对于注射细胞的实验和临床应用而言，期望没有表面结合的选择剂，例如抗体和/或磁珠。实现此目标的一种方式是利用负选择策略分离CD44^HI细胞。通过表征本文描述的CD44^HI和CD44^LO细胞群的表面标记表达模式，已发现CD44^LO细胞展示出Ter119和CD45RB220高表达，Ter119和CD45RB220分别是类红细胞和B细胞的标记。抗这些标记的抗体连同加入的T细胞标记CD3e有效标记CD44^LO群，允许其经磁分离或FACS分离去除，留下“未触及的”CD44^HI细胞作为产物。使用该策略通过FACS分离的细胞显示出本发明MLBM细胞群的典型功能特征(图46)。

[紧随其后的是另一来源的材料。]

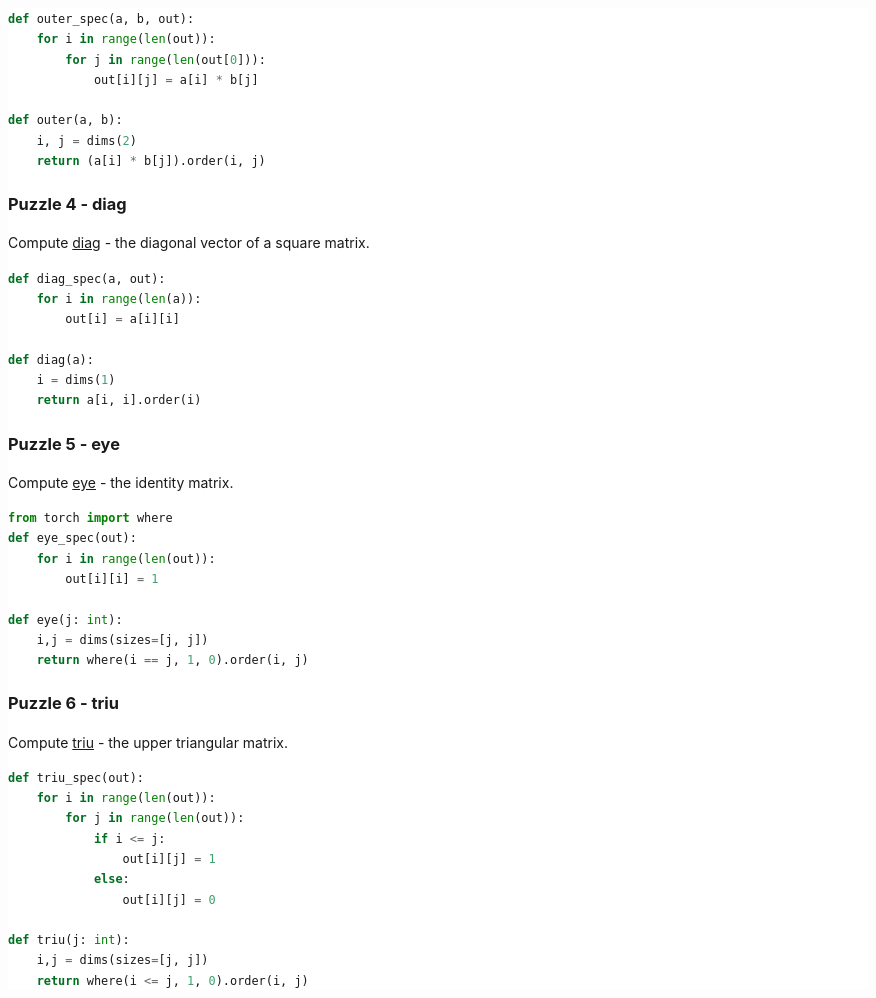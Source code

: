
 ```py
def outer_spec(a, b, out):
    for i in range(len(out)):
        for j in range(len(out[0])):
            out[i][j] = a[i] * b[j]

def outer(a, b):
    i, j = dims(2)
    return (a[i] * b[j]).order(i, j)
```

### Puzzle 4 - diag

Compute [diag](https://numpy.org/doc/stable/reference/generated/numpy.diag.html) - the diagonal vector of a square matrix.

```py
def diag_spec(a, out):
    for i in range(len(a)):
        out[i] = a[i][i]

def diag(a):
    i = dims(1)
    return a[i, i].order(i)
```

### Puzzle 5 - eye

Compute [eye](https://numpy.org/doc/stable/reference/generated/numpy.eye.html) - the identity matrix.

```py
from torch import where
def eye_spec(out):
    for i in range(len(out)):
        out[i][i] = 1

def eye(j: int):
    i,j = dims(sizes=[j, j])
    return where(i == j, 1, 0).order(i, j)
```

### Puzzle 6 - triu

Compute [triu](https://numpy.org/doc/stable/reference/generated/numpy.triu.html) - the upper triangular matrix.

```py
def triu_spec(out):
    for i in range(len(out)):
        for j in range(len(out)):
            if i <= j:
                out[i][j] = 1
            else:
                out[i][j] = 0

def triu(j: int):
    i,j = dims(sizes=[j, j])
    return where(i <= j, 1, 0).order(i, j)
```


[^1]: We use a bit of Python introspection to set the debug names for the dimensions based on the names of the variables they are assigned to.
[^2]: Indexing of first-class dimensions can be done with the `index` method by specifying the dimension to be index into (e.g. `input_fc.index(batch, 0)`.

图46的图A表明，使用对CD45R/B220、TER119和CD3e选择性的抗体通过MACS对小鼠骨髓进行排除，产生超过90％为CD44^HI细胞的细胞群。图B表明，负性组分(CD44^HI群)基本上没有CD45R/B220、TER1119和CD3e细胞。图C表明，负选择的CD44^HI细胞保留了靶向视网膜和分化能力。

上述实施方案中的众多变化和修改可在不背离本发明新特征的精神和范围的情况下实施。就本文阐述的具体实施方案而言，无限制意图或不应推断为有限制作用。

Claims

1.分离的髓样骨髓细胞群，所述细胞群包含大部分为谱系阴性的细胞，并表达CD44抗原和CD11b抗原这二者。

2.权利要求1的分离的髓样骨髓细胞群，其中所述细胞群通过一种方法来分离，所述方法包括：由哺乳动物分离骨髓，并由骨髓中正选择与抗体免疫反应的细胞，所述抗体选自抗CD44、抗CD11b及其组合。

3.权利要求1的分离的髓样骨髓细胞群，其中所述细胞为鼠细胞。

4.权利要求3的分离的髓样骨髓细胞群，其中所述细胞群基本上没有表达TER-119的细胞。

5.权利要求1的分离的髓样骨髓细胞群，其中所述细胞为人细胞。

6.制备权利要求1的分离的髓样骨髓细胞群的方法，所述方法包括由哺乳动物分离骨髓，并由骨髓中正选择与抗体免疫反应的细胞，所述抗体选自抗CD44、抗CD11b及其组合。

7.改善哺乳动物中的眼退化性疾病的方法，所述方法包括给罹患眼病的哺乳动物眼施用治疗有效量的细胞，所述细胞来自权利要求1的分离的髓样骨髓细胞群，所述细胞量在待施用细胞的眼的视网膜中足以延迟血管变性、神经元变性或这二者。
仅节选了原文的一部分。